▸ BRIEF:
Reproduce all lines of the listing below in which the word "bullet" occurs.

----------------

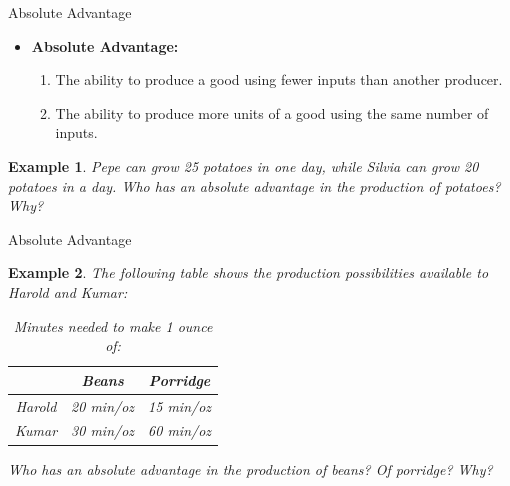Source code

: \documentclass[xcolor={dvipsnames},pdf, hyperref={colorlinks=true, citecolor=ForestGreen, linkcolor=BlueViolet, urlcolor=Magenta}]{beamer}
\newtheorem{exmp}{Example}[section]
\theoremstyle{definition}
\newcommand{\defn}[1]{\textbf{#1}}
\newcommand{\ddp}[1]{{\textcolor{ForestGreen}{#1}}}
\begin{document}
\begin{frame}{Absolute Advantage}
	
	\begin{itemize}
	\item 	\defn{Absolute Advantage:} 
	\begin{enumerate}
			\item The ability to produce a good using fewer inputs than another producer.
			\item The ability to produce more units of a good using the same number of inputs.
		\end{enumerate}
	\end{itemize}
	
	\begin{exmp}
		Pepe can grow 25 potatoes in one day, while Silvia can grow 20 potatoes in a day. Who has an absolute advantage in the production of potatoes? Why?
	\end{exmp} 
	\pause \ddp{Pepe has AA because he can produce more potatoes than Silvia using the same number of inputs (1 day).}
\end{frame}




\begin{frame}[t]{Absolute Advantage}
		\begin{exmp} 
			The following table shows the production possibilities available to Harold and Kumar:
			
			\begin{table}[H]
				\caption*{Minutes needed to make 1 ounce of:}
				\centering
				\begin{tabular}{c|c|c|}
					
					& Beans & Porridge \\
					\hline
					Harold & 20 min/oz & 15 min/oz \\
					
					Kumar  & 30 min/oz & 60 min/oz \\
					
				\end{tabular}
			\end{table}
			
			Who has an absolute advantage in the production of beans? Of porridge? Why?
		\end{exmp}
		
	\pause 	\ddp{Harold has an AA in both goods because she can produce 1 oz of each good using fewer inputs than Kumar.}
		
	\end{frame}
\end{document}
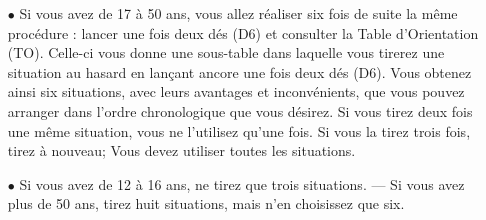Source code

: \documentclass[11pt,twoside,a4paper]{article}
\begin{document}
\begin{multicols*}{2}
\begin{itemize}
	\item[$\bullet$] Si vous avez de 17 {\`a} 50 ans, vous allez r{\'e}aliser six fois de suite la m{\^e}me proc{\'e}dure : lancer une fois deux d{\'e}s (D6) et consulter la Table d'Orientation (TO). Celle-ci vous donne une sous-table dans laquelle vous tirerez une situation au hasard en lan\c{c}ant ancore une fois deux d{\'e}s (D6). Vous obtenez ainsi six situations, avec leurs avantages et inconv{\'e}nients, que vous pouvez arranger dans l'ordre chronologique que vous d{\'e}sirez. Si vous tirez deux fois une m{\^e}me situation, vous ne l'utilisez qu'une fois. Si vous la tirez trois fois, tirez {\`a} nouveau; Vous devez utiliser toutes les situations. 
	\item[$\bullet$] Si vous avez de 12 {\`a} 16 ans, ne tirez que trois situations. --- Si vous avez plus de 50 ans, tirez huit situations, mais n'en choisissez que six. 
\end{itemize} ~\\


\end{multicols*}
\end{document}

----------------

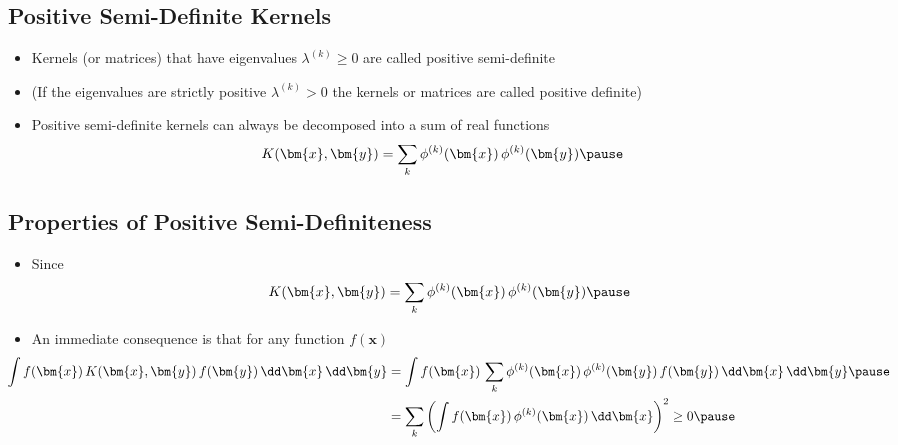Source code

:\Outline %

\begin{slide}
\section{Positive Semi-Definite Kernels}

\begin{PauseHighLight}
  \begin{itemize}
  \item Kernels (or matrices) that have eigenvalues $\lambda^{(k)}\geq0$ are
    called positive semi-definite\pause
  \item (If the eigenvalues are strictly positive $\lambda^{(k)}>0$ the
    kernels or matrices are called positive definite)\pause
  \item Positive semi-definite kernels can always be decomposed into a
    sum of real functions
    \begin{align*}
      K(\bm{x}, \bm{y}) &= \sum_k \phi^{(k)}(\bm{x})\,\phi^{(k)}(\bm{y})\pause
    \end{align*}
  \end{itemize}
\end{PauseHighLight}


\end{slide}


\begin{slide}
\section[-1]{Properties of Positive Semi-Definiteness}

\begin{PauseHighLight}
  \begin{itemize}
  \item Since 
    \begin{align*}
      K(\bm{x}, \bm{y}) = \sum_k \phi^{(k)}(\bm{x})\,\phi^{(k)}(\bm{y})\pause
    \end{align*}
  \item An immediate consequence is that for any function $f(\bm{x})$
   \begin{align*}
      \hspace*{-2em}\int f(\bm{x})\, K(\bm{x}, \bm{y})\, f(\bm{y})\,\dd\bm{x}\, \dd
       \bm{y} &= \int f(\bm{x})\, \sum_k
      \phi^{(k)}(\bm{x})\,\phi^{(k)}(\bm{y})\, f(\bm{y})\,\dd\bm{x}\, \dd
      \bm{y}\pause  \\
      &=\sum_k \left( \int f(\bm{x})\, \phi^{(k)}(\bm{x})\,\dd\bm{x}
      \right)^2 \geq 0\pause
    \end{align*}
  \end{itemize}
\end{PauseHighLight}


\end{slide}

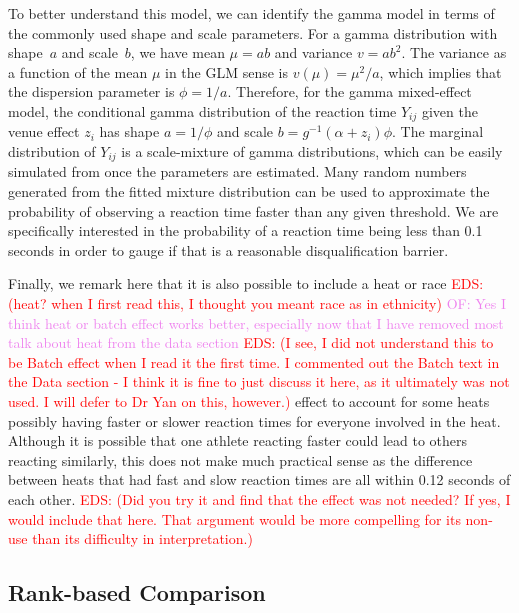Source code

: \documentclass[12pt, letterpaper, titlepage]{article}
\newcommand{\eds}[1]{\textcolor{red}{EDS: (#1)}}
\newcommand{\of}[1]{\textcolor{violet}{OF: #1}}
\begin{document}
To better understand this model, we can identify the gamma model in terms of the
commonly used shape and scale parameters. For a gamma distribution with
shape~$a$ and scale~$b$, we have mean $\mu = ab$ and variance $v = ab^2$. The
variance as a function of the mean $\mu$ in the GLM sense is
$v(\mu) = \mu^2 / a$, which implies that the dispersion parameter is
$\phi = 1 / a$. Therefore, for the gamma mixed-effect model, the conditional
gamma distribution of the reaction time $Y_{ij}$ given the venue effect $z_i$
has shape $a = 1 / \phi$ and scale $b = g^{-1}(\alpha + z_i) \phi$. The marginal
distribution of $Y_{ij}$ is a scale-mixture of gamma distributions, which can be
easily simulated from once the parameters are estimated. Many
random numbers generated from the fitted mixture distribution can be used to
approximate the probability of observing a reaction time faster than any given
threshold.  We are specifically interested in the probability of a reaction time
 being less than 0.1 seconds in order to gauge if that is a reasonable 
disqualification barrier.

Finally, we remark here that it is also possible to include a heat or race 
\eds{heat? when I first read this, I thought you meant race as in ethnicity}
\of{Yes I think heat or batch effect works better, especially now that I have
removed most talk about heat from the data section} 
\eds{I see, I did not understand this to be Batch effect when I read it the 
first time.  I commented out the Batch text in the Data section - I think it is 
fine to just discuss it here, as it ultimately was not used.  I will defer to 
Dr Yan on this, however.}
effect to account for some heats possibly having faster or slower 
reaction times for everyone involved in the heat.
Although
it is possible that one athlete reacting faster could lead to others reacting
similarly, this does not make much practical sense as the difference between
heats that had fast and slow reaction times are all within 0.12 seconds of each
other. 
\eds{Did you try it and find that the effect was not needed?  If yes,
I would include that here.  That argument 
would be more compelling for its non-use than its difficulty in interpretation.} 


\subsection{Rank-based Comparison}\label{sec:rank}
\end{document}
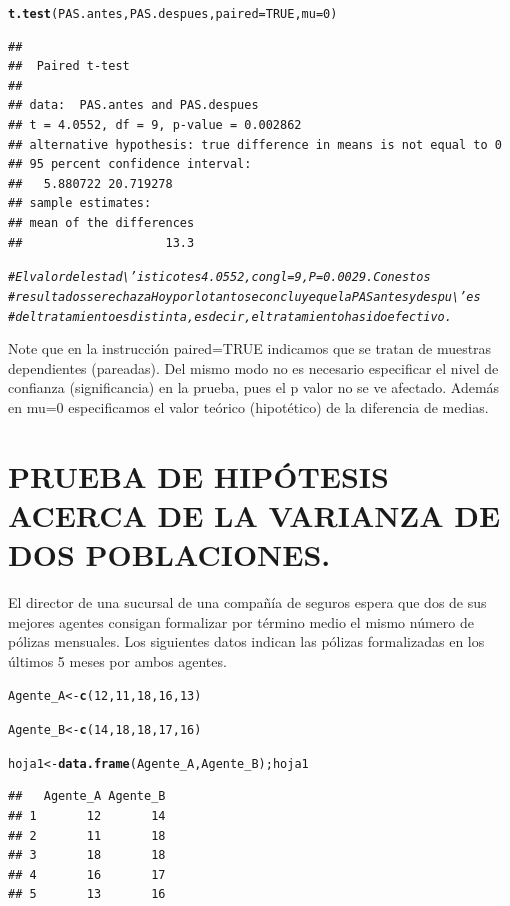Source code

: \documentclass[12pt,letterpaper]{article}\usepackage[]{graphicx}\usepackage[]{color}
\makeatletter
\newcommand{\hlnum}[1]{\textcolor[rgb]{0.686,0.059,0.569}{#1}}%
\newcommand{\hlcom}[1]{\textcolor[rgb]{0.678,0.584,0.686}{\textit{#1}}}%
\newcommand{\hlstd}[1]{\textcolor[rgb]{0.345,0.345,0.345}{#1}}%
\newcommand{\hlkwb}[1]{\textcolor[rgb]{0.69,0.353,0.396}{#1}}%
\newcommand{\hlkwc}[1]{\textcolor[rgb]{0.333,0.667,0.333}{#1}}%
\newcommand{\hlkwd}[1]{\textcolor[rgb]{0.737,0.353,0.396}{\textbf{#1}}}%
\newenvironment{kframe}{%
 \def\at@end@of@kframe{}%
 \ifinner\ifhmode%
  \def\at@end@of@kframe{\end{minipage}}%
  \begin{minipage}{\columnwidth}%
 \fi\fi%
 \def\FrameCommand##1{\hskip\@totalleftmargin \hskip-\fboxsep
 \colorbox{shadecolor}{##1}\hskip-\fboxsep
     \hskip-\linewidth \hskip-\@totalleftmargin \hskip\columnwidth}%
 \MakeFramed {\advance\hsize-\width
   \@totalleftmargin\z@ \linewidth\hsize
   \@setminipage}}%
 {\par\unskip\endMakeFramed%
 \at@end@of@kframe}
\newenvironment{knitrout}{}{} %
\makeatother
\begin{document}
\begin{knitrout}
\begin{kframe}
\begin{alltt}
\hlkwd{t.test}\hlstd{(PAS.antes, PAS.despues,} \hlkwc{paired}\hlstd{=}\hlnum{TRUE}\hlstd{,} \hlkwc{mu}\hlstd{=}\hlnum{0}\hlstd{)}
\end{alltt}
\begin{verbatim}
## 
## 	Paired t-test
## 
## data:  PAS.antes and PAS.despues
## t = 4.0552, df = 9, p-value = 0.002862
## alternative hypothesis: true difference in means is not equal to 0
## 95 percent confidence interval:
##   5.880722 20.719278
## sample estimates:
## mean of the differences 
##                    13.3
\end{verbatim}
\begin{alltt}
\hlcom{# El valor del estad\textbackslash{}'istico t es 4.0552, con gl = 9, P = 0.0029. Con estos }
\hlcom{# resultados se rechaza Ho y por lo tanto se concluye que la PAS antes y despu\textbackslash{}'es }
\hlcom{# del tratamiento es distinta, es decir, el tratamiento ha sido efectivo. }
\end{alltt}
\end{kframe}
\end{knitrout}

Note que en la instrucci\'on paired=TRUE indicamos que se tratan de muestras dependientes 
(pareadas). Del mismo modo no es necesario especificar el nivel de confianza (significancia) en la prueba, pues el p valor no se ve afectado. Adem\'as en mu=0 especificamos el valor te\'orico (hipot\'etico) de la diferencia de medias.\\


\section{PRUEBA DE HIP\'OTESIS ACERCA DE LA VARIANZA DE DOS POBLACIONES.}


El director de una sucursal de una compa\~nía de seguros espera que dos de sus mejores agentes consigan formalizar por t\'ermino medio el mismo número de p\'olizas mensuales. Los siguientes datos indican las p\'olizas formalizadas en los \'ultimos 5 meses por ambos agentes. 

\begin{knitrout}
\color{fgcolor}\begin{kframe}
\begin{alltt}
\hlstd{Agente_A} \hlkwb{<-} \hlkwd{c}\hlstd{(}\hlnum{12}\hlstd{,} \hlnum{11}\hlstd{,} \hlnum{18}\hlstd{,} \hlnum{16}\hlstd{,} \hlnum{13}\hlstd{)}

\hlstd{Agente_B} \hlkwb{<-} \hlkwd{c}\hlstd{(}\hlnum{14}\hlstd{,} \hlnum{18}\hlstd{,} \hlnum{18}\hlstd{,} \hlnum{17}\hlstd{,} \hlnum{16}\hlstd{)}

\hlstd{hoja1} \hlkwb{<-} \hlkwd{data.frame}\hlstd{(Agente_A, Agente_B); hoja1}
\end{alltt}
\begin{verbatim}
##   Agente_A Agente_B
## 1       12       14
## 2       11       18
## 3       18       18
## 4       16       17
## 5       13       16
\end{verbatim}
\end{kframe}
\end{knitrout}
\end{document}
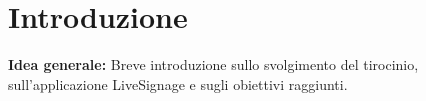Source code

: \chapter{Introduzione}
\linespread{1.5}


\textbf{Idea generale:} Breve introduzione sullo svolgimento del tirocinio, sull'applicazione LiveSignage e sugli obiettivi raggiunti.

----------------

▸ RESULT FOR THIS EXERCISE:
	\item[$\bullet$] Si vous avez de 17 {\`a} 50 ans, vous allez r{\'e}aliser six fois de suite la m{\^e}me proc{\'e}dure : lancer une fois deux d{\'e}s (D6) et consulter la Table d'Orientation (TO). Celle-ci vous donne une sous-table dans laquelle vous tirerez une situation au hasard en lan\c{c}ant ancore une fois deux d{\'e}s (D6). Vous obtenez ainsi six situations, avec leurs avantages et inconv{\'e}nients, que vous pouvez arranger dans l'ordre chronologique que vous d{\'e}sirez. Si vous tirez deux fois une m{\^e}me situation, vous ne l'utilisez qu'une fois. Si vous la tirez trois fois, tirez {\`a} nouveau; Vous devez utiliser toutes les situations. 
	\item[$\bullet$] Si vous avez de 12 {\`a} 16 ans, ne tirez que trois situations. --- Si vous avez plus de 50 ans, tirez huit situations, mais n'en choisissez que six. 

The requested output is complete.